ACTION ITEM - Identify all lines of the data containing the string "requires" and copy them.

DATA FOR THIS EXERCISE -
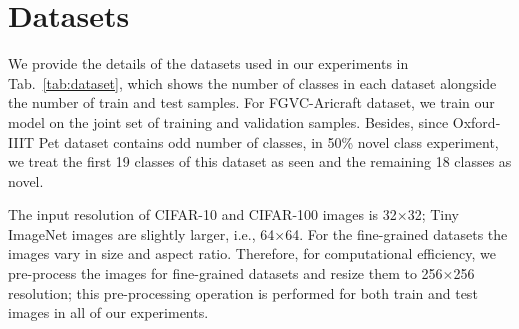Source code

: \documentclass[runningheads]{eccv2022submission}
\begin{document}
\section{Datasets}
\label{sec:dataset}
We provide the details of the datasets used in our experiments in Tab.~\ref{tab:dataset}, which shows the number of classes in each dataset alongside the number of train and test samples. For FGVC-Aricraft\cite{maji13fine-grained} dataset, we train our model on the joint set of training and validation samples. Besides, since Oxford-IIIT Pet dataset contains odd number of classes, in 50\% novel class experiment, we treat the first 19 classes of this dataset as seen and the remaining 18 classes as novel.   


The input resolution of CIFAR-10 and CIFAR-100 images is 32$\times$32; Tiny ImageNet images are slightly larger, i.e., 64$\times$64. For the fine-grained datasets the images vary in size and aspect ratio. Therefore, for computational efficiency, we pre-process the images for fine-grained datasets and resize them to 256$\times$256 resolution; this pre-processing operation is performed for both train and test images in all of our experiments.
\end{document}
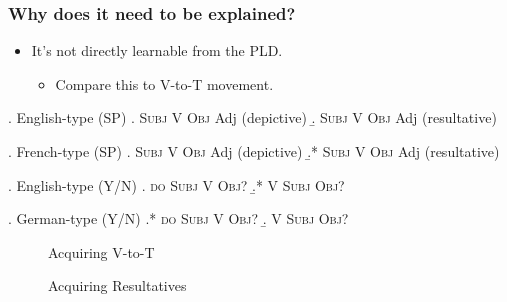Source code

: \documentclass[Proposal]{subfiles}
\begin{document}
\begin{frame}
  \frametitle{Why does it need to be explained?}
  \begin{itemize}
    \item It's not directly learnable from the PLD.
      \begin{itemize}
	\item<3-|handout:2-> Compare this to V-to-T movement.
      \end{itemize}
  \end{itemize}
  \begin{overprint}
    \ex. English-type (SP)
    \a. \textsc{Subj} V \textsc{Obj} Adj (depictive)
    \b. \textsc{Subj} V \textsc{Obj} Adj (resultative)

    \ex. French-type (SP)
    \a. \textsc{Subj} V \textsc{Obj} Adj (depictive)
    \b.* \textsc{Subj} V \textsc{Obj} Adj (resultative)

    \ex. English-type (Y/N)
    \a. \textsc{do Subj} V \textsc{Obj}? 
    \b.* V \textsc{Subj} \textsc{Obj}?

    \ex. German-type (Y/N)
    \a.* \textsc{do Subj} V \textsc{Obj}? 
    \b. V \textsc{Subj} \textsc{Obj}?

    \begin{figure}[h]
      \centering
      \caption{Acquiring V-to-T}
      \label{fig:VtoTAcq}
    \end{figure}
    \begin{figure}[h]
      \centering
      \caption{Acquiring Resultatives}
      \label{fig:resAcq}
    \end{figure}
  \end{overprint}
\end{frame}
\end{document}
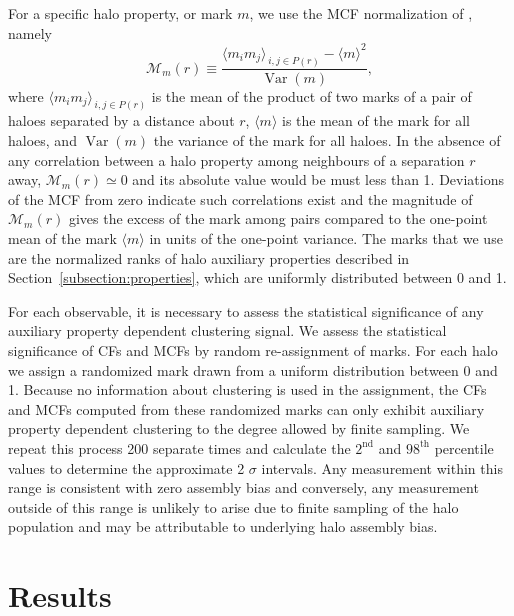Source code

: \documentclass[usenatbib,fleqn]{mnras}
\begin{document}
For a specific halo property, or mark $m$, we use the MCF normalization of \citet{wechsler_etal06}, namely 
%
\begin{equation}
\label{eq:mcf}
\mathcal{M}_m(r) \equiv \frac{\langle m_i m_j \rangle_{\,i,j \in P(r)} - 
\langle m \rangle^2}{\operatorname{Var}(m)},
\end{equation}
%
where $\langle m_i m_j \rangle_{\,i,j \in P(r)}$ is the mean of the product of two marks of a pair of haloes separated by a distance about $r$, $\langle m \rangle$ is the mean of the mark for all haloes, and $\operatorname{Var}(m)$ the variance of the mark for all haloes.
In the absence of any correlation between a halo property among neighbours of a separation $r$ away, $\mathcal{M}_m(r) \simeq 0$ and its absolute value would be must less than 1. Deviations of the MCF from zero indicate such correlations exist and the magnitude of $\mathcal{M}_m(r)$ gives the excess of the mark among pairs compared to the one-point mean of the mark $\langle m\rangle$ in units of the one-point variance. The marks that we use are the normalized ranks of halo auxiliary properties described in Section~\ref{subsection:properties}, which are uniformly distributed between 0 and 1. 

For each observable, it is necessary to assess the statistical significance of any auxiliary property dependent clustering signal. We assess the statistical significance of CFs and MCFs by random re-assignment of marks. For each halo we assign a randomized mark drawn from a uniform distribution between 0 and 1. Because no information about clustering is used in the assignment, the CFs and MCFs computed from these randomized marks can only exhibit auxiliary property dependent clustering to the degree allowed by finite sampling. We repeat this process 200 separate times and calculate the $2^{\mathrm{nd}}$ and $98^{\mathrm{th}}$ percentile values to determine the approximate 2 $\sigma$ intervals. Any measurement within this range is consistent with zero assembly bias and conversely, any measurement outside of this range is unlikely to arise due to finite sampling of the halo population and may be attributable to underlying halo assembly bias.


\section[]{Results}
\label{section:results}


\end{document}
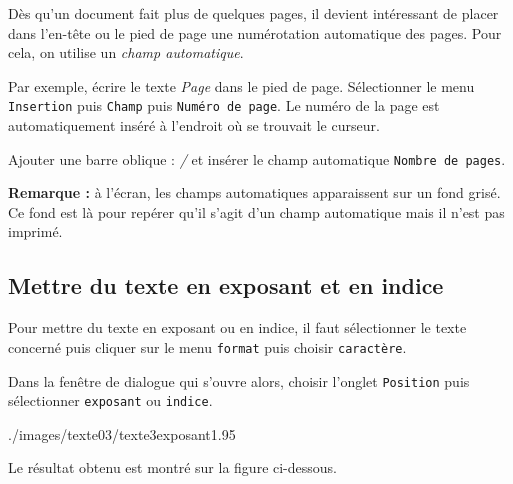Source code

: Dès qu'un document fait plus de quelques pages, il devient intéressant de placer dans l'en-tête ou le pied de page une numérotation automatique des pages. Pour cela, on utilise un \emph{champ automatique}. 

Par exemple, écrire le texte \emph{Page } dans le pied de page. Sélectionner le menu \texttt{Insertion} puis \texttt{Champ} puis \texttt{Numéro de page}. Le numéro de la page est automatiquement inséré à l'endroit où se trouvait le curseur.


Ajouter une barre oblique : \emph{/} et insérer le champ automatique \texttt{Nombre de pages}.


\textbf{Remarque :} à l'écran, les champs automatiques apparaissent sur un fond grisé. Ce fond est là pour repérer qu'il s'agit d'un champ automatique mais il n'est pas imprimé.



\subsection{Mettre du texte en exposant et en indice}\label{Texte3exposantIndice}

Pour mettre du texte en exposant ou en indice, il faut sélectionner le texte concerné puis cliquer sur le menu \texttt{format} puis choisir \texttt{caractère}.


Dans la fenêtre de dialogue qui s'ouvre alors, choisir l'onglet \texttt{Position} puis sélectionner \texttt{exposant} ou \texttt{indice}.

%
	    {./images/texte03/texte3exposant1}{.95\textwidth}

Le résultat obtenu est montré sur la figure ci-dessous.


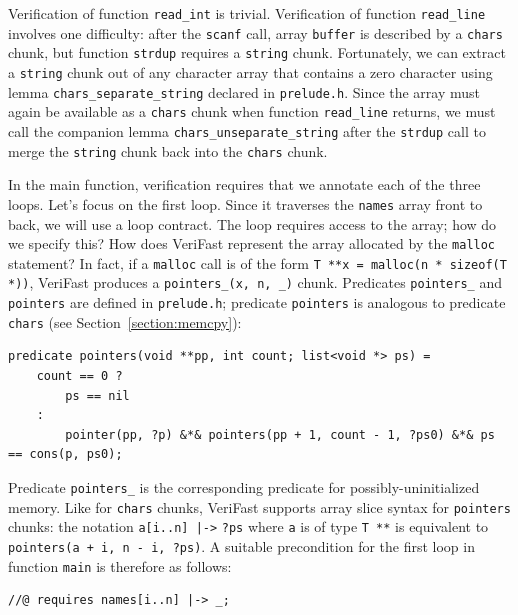 \documentclass{article}
\begin{document}
Verification of function \lstinline!read_int! is trivial.
Verification of function \lstinline!read_line! involves one
difficulty: after the \lstinline!scanf! call, array
\lstinline!buffer! is described by a \lstinline!chars! chunk,
but function \lstinline!strdup! requires a \lstinline!string!
chunk. Fortunately, we can extract a \lstinline!string! chunk
out of any character array that contains a zero character using
lemma \lstinline!chars_separate_string! declared in
\lstinline!prelude.h!. Since the array must again be available
as a \lstinline!chars! chunk when function
\lstinline!read_line! returns, we must call the companion lemma
\lstinline!chars_unseparate_string! after the
\lstinline!strdup! call to merge the \lstinline!string! chunk
back into the \lstinline!chars! chunk.

In the main function, verification requires that we annotate
each of the three loops. Let's focus on the first loop. Since
it traverses the \lstinline!names! array front to back, we will
use a loop contract. The loop requires access to the array; how
do we specify this? How does VeriFast represent the array
allocated by the \lstinline!malloc! statement? In fact, if a
\lstinline!malloc! call is of the form %
\lstinline!T **x = malloc(n * sizeof(T *))!, VeriFast produces
a \lstinline!pointers_(x, n, _)! chunk. Predicates
\lstinline!pointers_! and \lstinline|pointers| are defined in \lstinline!prelude.h!; predicate \lstinline!pointers! is
analogous to predicate \lstinline!chars! (see
Section~\ref{section:memcpy}):
\begin{lstlisting}
predicate pointers(void **pp, int count; list<void *> ps) =
    count == 0 ?
        ps == nil
    :
        pointer(pp, ?p) &*& pointers(pp + 1, count - 1, ?ps0) &*& ps == cons(p, ps0);
\end{lstlisting}
Predicate \lstinline!pointers_! is the corresponding predicate for possibly-uninitialized memory.
Like for \lstinline!chars! chunks, VeriFast supports array
slice syntax for \lstinline!pointers! chunks: the notation
\lstinline!a[i..n] |->! \lstinline!?ps! where \lstinline!a! is
of type
\lstinline!T **! is equivalent to %
\lstinline!pointers(a + i, n - i, ?ps)!. A suitable
precondition for the first loop in function \lstinline!main! is
therefore as follows:
\begin{lstlisting}
//@ requires names[i..n] |-> _;
\end{lstlisting}
\end{document}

THE COMPLETED TASK -
but function \lstinline!strdup! requires a \lstinline!string!
In the main function, verification requires that we annotate
use a loop contract. The loop requires access to the array; how
//@ requires names[i..n] |-> _;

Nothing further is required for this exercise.